Title: Bible and
Sword
Author: Barbara W.
Tuchman
Genre: Non-fiction
327.420569
Read by: Wanda
McCaddon
Originally Published:
1956
Publisher/Date:
Blackstone Audio/2009
Dates listened to: 9/9/17 – 9/29/17
CDs/Hours: 10/12.5
IBSN: 978-1-4417-0218-0
From the back cover of the CD, “In this acclaimed account,
Barbara Tuchman reveals that today’s troubles in the Middle East originated
long before the first efforts at founding a modern state of Israel.

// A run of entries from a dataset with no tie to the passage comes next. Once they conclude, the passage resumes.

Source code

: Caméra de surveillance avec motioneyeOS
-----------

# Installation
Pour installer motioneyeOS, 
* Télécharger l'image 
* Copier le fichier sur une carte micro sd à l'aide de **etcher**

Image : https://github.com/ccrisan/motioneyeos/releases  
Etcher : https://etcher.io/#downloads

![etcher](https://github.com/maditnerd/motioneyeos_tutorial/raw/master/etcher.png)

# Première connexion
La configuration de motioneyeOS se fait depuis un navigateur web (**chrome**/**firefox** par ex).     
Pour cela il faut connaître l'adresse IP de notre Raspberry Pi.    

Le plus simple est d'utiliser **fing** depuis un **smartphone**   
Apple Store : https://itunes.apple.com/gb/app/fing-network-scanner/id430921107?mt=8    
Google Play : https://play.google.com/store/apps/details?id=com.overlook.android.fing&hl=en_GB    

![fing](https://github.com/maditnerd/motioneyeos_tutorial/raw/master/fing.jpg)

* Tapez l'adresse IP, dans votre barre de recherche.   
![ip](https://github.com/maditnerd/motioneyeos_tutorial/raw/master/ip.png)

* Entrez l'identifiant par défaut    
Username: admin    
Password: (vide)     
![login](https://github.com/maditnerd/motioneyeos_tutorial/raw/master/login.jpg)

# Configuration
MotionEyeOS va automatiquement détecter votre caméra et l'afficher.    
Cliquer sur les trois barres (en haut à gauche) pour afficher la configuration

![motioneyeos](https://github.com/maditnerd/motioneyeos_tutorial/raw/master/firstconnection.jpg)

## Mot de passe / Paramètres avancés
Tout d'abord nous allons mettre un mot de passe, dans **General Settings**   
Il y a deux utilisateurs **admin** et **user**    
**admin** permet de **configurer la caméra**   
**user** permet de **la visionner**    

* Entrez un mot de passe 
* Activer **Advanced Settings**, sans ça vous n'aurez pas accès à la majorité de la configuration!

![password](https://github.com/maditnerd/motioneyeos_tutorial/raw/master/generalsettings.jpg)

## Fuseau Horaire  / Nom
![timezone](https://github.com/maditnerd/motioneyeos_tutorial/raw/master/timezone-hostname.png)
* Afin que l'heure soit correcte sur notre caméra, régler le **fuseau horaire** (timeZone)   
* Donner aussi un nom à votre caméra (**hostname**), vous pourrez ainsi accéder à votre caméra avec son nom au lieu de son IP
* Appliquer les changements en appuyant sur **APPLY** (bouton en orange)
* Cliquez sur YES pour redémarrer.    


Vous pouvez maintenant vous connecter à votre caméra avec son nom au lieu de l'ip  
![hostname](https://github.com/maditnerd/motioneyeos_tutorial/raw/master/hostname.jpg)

“Historically, the British were drawn to the Holy Land by
two major influences: the translation of
the Bible into English and, the imperial need to control the road to India and
access to Middle East oil.
“With the lucidity and vividness that characterizes her
work, Tuchman brings to life the development of these dual motives – the Bible
and the sword – in the consciousness of the British people, until they were
finally brought together at the end of WWI when the Balfour Declaration of 1917
established a British-sponsored national home for the modern survivors of the
people of the Old Testament.”
From the epilogue “…the (Palestine) Mandate (aka the Balfour
Declaration) might have had a chance.
Instead, it became a long effort by Britain to escape the consequences
that conscience had committed her to.
The original pledge which she soon found was awkward to keep she attempted
thereafter to whittle away, to invalidate and at last, desperately weary of the
entanglement, to cancel. The final years were spent in an attempt to
stay on in Palestine as mandatory after having repudiated the terms of the
mandate, until this position, too, became no longer tenable. … Does Israel then exist today because of the
British or in spite of the British?”
The answer? Partly
both, perhaps, depending upon each historian’s interpretation.